Records from a collection:
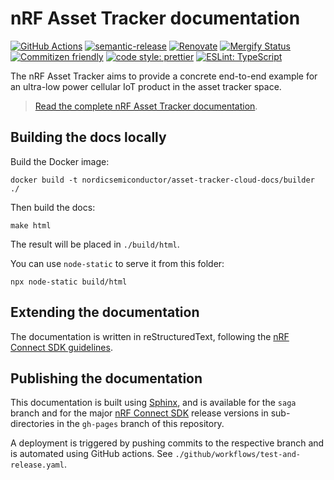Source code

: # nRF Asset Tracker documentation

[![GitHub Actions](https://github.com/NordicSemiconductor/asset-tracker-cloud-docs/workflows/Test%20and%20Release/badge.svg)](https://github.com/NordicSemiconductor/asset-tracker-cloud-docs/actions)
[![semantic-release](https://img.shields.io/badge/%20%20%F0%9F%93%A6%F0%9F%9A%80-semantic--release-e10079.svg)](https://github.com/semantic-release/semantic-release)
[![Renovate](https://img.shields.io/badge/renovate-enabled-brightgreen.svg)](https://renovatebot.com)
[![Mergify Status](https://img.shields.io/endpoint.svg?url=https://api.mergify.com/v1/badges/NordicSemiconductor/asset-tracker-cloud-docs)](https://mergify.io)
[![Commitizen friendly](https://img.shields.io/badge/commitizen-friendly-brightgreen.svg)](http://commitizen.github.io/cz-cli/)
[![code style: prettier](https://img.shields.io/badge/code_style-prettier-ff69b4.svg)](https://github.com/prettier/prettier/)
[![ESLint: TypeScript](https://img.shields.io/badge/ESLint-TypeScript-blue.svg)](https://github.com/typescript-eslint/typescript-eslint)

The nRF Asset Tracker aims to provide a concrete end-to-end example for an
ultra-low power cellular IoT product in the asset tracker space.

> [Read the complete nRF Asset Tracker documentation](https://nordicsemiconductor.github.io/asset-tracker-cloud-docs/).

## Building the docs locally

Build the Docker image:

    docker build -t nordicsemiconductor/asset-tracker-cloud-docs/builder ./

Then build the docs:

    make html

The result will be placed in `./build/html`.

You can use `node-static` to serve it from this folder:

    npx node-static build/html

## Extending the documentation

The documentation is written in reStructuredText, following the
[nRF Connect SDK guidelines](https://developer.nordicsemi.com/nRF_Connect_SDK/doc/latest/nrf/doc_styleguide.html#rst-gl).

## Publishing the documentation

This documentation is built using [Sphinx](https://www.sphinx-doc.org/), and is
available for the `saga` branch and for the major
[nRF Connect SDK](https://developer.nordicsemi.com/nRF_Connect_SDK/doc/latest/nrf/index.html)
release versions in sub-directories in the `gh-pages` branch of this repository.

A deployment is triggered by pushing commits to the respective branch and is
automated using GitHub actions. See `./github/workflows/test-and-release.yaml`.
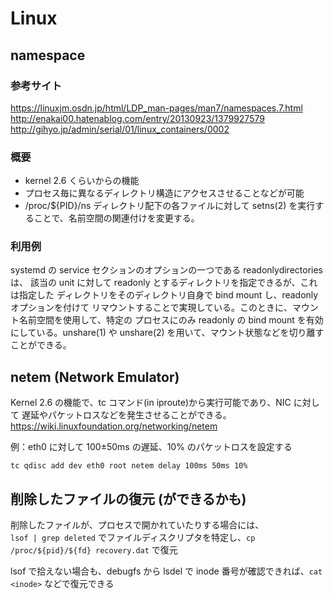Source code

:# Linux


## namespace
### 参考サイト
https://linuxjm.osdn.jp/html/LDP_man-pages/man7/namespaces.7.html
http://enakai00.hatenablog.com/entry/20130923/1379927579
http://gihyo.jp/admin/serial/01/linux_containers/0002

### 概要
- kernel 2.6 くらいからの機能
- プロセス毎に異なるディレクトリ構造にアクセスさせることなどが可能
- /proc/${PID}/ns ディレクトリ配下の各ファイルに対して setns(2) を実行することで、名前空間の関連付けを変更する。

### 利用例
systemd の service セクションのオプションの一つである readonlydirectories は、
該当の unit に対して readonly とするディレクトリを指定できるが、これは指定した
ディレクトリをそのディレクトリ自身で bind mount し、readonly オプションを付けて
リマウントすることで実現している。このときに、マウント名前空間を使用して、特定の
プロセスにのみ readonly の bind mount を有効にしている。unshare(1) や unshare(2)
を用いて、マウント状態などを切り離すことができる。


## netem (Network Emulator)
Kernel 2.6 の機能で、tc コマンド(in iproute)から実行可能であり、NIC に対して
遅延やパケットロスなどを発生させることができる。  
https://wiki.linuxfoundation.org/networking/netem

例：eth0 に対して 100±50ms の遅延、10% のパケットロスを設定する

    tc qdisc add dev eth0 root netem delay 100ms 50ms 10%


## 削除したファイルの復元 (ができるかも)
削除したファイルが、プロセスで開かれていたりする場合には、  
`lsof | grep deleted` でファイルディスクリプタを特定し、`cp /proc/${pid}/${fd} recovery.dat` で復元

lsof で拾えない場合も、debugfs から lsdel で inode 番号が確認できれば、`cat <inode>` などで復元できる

#### What this task involves:
Above are the records; from them, give again exactly the lines from the one containing "http://gihyo.jp/admin/serial/01/linux_containers/0002" to the one containing "## 削除したファイルの復元 (ができるかも)", both lines included, and nothing more.

#### Written response:
http://gihyo.jp/admin/serial/01/linux_containers/0002

### 概要
- kernel 2.6 くらいからの機能
- プロセス毎に異なるディレクトリ構造にアクセスさせることなどが可能
- /proc/${PID}/ns ディレクトリ配下の各ファイルに対して setns(2) を実行することで、名前空間の関連付けを変更する。

### 利用例
systemd の service セクションのオプションの一つである readonlydirectories は、
該当の unit に対して readonly とするディレクトリを指定できるが、これは指定した
ディレクトリをそのディレクトリ自身で bind mount し、readonly オプションを付けて
リマウントすることで実現している。このときに、マウント名前空間を使用して、特定の
プロセスにのみ readonly の bind mount を有効にしている。unshare(1) や unshare(2)
を用いて、マウント状態などを切り離すことができる。


## netem (Network Emulator)
Kernel 2.6 の機能で、tc コマンド(in iproute)から実行可能であり、NIC に対して
遅延やパケットロスなどを発生させることができる。  
https://wiki.linuxfoundation.org/networking/netem

例：eth0 に対して 100±50ms の遅延、10% のパケットロスを設定する

    tc qdisc add dev eth0 root netem delay 100ms 50ms 10%


## 削除したファイルの復元 (ができるかも)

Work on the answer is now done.